- Occupation: Television journalist

= Sandra Jordan =

Irish journalist

Sandra Jordan is an Irish television journalist, best known for her investigative visits to many conflict zones around the world for the Channel 4 series Dispatches and Unreported World.

She attended Sacred Heart Secondary School in Westport, County Mayo and in 1987 went on to National University of Ireland, Galway for a degree in English. Temping in journalism led her to the foreign news desk at The Observer in London, where she was promoted to assistant editor. However, the desk job did not suit her, and she moved into television, making documentaries in Latin America for Channel 4.

In March 2003, Jordan was in the Gaza Strip reporting on the Israeli withdrawal from Gaza. She reported on Israeli violence against Palestinians, and interviewed local people and protesters from the International Solidarity Movement within two days of the death of American activist Rachel Corrie.
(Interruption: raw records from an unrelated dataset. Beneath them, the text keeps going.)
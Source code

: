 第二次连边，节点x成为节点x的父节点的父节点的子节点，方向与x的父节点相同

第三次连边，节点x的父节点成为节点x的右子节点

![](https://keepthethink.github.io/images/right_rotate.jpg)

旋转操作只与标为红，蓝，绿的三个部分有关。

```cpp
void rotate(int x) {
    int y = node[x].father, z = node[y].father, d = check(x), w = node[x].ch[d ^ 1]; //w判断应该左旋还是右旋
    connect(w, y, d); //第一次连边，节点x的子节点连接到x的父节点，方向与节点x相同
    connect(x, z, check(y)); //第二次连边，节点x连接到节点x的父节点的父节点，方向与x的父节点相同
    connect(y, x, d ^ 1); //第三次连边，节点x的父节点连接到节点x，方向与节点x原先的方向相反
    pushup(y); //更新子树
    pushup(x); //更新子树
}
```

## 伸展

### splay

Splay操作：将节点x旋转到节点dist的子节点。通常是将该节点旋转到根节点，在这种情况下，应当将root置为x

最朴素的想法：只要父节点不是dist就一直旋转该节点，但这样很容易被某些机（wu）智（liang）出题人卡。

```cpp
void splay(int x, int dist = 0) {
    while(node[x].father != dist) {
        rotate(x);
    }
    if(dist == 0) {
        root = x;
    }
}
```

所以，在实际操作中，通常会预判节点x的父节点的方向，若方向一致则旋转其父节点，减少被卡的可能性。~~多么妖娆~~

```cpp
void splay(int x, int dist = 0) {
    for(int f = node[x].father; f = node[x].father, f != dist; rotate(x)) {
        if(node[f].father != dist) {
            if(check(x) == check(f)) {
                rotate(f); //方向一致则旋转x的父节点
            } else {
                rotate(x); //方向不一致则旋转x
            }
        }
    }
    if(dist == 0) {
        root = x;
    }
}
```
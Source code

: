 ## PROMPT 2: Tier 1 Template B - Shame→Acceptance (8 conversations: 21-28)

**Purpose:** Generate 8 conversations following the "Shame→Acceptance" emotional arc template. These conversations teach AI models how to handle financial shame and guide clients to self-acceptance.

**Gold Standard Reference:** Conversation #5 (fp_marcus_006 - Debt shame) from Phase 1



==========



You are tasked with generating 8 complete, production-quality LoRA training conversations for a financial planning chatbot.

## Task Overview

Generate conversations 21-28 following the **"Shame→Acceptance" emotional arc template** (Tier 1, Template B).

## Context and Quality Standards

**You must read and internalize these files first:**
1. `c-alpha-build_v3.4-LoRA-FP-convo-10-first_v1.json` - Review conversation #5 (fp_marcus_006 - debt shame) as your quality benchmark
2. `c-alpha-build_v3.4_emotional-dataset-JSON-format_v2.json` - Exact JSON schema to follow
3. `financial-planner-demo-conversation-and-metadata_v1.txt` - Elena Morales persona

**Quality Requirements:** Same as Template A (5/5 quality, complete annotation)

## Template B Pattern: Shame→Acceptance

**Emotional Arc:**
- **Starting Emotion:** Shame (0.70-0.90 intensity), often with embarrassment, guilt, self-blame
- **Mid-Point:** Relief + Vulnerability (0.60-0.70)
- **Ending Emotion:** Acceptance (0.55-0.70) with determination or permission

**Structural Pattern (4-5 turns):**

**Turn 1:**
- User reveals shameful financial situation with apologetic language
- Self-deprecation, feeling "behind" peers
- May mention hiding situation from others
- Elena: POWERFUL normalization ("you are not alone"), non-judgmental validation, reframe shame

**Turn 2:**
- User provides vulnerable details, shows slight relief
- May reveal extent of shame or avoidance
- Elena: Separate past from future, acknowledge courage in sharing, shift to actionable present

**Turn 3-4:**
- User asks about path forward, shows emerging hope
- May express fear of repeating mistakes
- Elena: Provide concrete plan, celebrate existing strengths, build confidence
She also covered the killings of British activist Tom Hurndall and filmmaker James Miller. The resulting documentary was aired in June 2003 on Dispatches titled "The Killing Zone".

As well as repeat visits to Gaza, the West Bank, Sri Lanka and Nepal between 2001 and 2007, she reported from Indian Kashmir, Thailand, Colombia, Bolivia, Venezuela, Peru, El Salvador, Mexico, Haiti and the Paris riots of 2005. Jordan and her team repeatedly risked being caught in crossfire and other dangers.

In 2008 she married and returned to Ireland.
In 2011 she completed work on her own documentary feature, Little Matador, co-directed with Gabriel Range. The film follows the training of child bullfighters in Mexico.